• [EXERCISE AIM] Please repeat the whole listing exactly, but leave out any picture it holds.

• [GIVEN DATA]
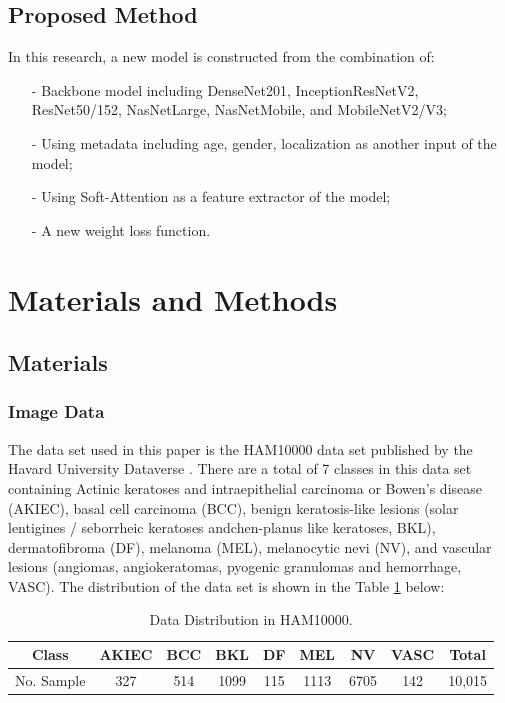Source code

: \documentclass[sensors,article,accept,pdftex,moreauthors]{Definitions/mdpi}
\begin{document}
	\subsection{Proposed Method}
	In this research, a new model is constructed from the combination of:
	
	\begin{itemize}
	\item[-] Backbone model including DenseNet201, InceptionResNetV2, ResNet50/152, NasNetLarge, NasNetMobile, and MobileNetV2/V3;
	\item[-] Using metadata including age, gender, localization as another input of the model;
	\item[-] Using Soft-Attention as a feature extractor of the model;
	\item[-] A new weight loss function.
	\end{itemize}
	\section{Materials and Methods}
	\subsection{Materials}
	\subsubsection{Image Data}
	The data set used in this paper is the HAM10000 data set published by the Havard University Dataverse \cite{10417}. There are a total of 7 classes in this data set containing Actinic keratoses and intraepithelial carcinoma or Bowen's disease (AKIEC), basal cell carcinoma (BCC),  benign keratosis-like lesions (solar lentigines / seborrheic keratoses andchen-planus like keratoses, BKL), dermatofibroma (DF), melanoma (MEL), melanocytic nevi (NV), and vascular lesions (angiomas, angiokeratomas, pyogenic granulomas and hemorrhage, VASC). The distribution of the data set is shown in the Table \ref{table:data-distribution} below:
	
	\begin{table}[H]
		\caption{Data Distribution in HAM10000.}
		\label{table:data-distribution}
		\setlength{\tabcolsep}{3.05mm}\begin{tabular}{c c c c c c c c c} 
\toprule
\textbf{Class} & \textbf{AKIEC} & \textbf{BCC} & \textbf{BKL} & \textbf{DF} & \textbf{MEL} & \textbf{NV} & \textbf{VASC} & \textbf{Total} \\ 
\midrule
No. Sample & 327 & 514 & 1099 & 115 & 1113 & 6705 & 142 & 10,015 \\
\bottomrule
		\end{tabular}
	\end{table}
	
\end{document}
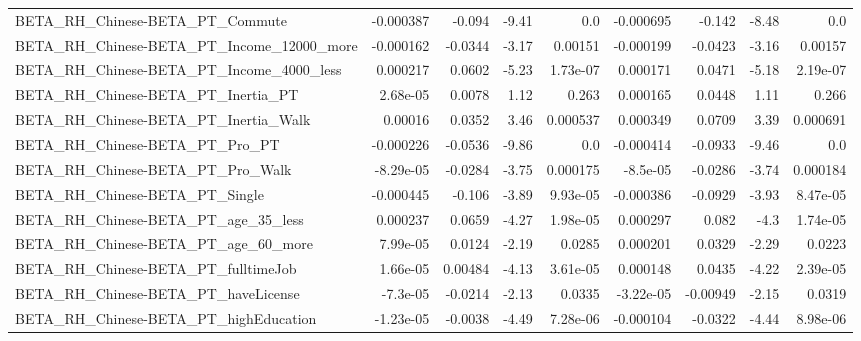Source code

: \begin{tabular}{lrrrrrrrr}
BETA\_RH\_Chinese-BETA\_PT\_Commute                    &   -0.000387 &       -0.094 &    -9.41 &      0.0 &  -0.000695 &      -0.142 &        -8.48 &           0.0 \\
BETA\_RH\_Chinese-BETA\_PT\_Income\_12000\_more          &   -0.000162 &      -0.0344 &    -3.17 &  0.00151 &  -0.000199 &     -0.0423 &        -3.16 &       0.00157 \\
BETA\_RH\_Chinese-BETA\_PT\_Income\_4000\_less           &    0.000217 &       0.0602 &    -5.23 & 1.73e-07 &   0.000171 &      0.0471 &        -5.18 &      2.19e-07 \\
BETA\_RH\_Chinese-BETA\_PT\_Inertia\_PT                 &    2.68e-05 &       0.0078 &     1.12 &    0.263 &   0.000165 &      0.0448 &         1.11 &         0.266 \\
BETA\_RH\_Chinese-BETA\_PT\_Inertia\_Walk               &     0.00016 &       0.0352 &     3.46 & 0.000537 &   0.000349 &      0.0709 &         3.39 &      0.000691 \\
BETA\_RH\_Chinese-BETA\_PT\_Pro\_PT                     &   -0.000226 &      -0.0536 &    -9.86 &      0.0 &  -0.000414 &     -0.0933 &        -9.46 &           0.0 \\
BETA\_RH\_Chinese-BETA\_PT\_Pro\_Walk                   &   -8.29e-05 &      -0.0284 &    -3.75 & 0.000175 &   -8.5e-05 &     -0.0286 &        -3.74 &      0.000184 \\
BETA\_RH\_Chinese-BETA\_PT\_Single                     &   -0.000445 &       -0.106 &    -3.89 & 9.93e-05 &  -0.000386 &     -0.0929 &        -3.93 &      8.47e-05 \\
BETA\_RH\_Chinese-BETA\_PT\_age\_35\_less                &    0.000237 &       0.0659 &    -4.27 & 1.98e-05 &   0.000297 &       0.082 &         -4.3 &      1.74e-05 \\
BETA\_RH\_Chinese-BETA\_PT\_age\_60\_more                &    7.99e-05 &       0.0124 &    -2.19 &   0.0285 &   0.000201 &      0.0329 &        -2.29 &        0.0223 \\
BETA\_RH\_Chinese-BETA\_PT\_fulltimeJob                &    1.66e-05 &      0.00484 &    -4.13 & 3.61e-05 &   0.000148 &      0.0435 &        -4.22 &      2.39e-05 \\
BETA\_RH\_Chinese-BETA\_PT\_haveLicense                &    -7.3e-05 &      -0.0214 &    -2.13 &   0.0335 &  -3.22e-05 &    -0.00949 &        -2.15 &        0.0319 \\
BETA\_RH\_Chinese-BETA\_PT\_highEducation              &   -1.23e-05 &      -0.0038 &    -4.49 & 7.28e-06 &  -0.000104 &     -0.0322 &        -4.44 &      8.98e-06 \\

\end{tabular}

• [EXERCISE RESULT]
Source code

: \documentclass[sensors,article,accept,pdftex,moreauthors]{Definitions/mdpi}
\begin{document}
	\subsection{Proposed Method}
	In this research, a new model is constructed from the combination of:
	
	\begin{itemize}
	\item[-] Backbone model including DenseNet201, InceptionResNetV2, ResNet50/152, NasNetLarge, NasNetMobile, and MobileNetV2/V3;
	\item[-] Using metadata including age, gender, localization as another input of the model;
	\item[-] Using Soft-Attention as a feature extractor of the model;
	\item[-] A new weight loss function.
	\end{itemize}
	\section{Materials and Methods}
	\subsection{Materials}
	\subsubsection{Image Data}
	The data set used in this paper is the HAM10000 data set published by the Havard University Dataverse \cite{10417}. There are a total of 7 classes in this data set containing Actinic keratoses and intraepithelial carcinoma or Bowen's disease (AKIEC), basal cell carcinoma (BCC),  benign keratosis-like lesions (solar lentigines / seborrheic keratoses andchen-planus like keratoses, BKL), dermatofibroma (DF), melanoma (MEL), melanocytic nevi (NV), and vascular lesions (angiomas, angiokeratomas, pyogenic granulomas and hemorrhage, VASC). The distribution of the data set is shown in the Table \ref{table:data-distribution} below:
	
	\begin{table}[H]
		\caption{Data Distribution in HAM10000.}
		\label{table:data-distribution}
		\setlength{\tabcolsep}{3.05mm}\begin{tabular}{c c c c c c c c c} 
\toprule
\textbf{Class} & \textbf{AKIEC} & \textbf{BCC} & \textbf{BKL} & \textbf{DF} & \textbf{MEL} & \textbf{NV} & \textbf{VASC} & \textbf{Total} \\ 
\midrule
No. Sample & 327 & 514 & 1099 & 115 & 1113 & 6705 & 142 & 10,015 \\
\bottomrule
		\end{tabular}
	\end{table}
	
\end{document}
Source code

: \begin{tabular}{lrrrrrrrr}
BETA\_RH\_Chinese-BETA\_PT\_Commute                    &   -0.000387 &       -0.094 &    -9.41 &      0.0 &  -0.000695 &      -0.142 &        -8.48 &           0.0 \\
BETA\_RH\_Chinese-BETA\_PT\_Income\_12000\_more          &   -0.000162 &      -0.0344 &    -3.17 &  0.00151 &  -0.000199 &     -0.0423 &        -3.16 &       0.00157 \\
BETA\_RH\_Chinese-BETA\_PT\_Income\_4000\_less           &    0.000217 &       0.0602 &    -5.23 & 1.73e-07 &   0.000171 &      0.0471 &        -5.18 &      2.19e-07 \\
BETA\_RH\_Chinese-BETA\_PT\_Inertia\_PT                 &    2.68e-05 &       0.0078 &     1.12 &    0.263 &   0.000165 &      0.0448 &         1.11 &         0.266 \\
BETA\_RH\_Chinese-BETA\_PT\_Inertia\_Walk               &     0.00016 &       0.0352 &     3.46 & 0.000537 &   0.000349 &      0.0709 &         3.39 &      0.000691 \\
BETA\_RH\_Chinese-BETA\_PT\_Pro\_PT                     &   -0.000226 &      -0.0536 &    -9.86 &      0.0 &  -0.000414 &     -0.0933 &        -9.46 &           0.0 \\
BETA\_RH\_Chinese-BETA\_PT\_Pro\_Walk                   &   -8.29e-05 &      -0.0284 &    -3.75 & 0.000175 &   -8.5e-05 &     -0.0286 &        -3.74 &      0.000184 \\
BETA\_RH\_Chinese-BETA\_PT\_Single                     &   -0.000445 &       -0.106 &    -3.89 & 9.93e-05 &  -0.000386 &     -0.0929 &        -3.93 &      8.47e-05 \\
BETA\_RH\_Chinese-BETA\_PT\_age\_35\_less                &    0.000237 &       0.0659 &    -4.27 & 1.98e-05 &   0.000297 &       0.082 &         -4.3 &      1.74e-05 \\
BETA\_RH\_Chinese-BETA\_PT\_age\_60\_more                &    7.99e-05 &       0.0124 &    -2.19 &   0.0285 &   0.000201 &      0.0329 &        -2.29 &        0.0223 \\
BETA\_RH\_Chinese-BETA\_PT\_fulltimeJob                &    1.66e-05 &      0.00484 &    -4.13 & 3.61e-05 &   0.000148 &      0.0435 &        -4.22 &      2.39e-05 \\
BETA\_RH\_Chinese-BETA\_PT\_haveLicense                &    -7.3e-05 &      -0.0214 &    -2.13 &   0.0335 &  -3.22e-05 &    -0.00949 &        -2.15 &        0.0319 \\
BETA\_RH\_Chinese-BETA\_PT\_highEducation              &   -1.23e-05 &      -0.0038 &    -4.49 & 7.28e-06 &  -0.000104 &     -0.0322 &        -4.44 &      8.98e-06 \\

\end{tabular}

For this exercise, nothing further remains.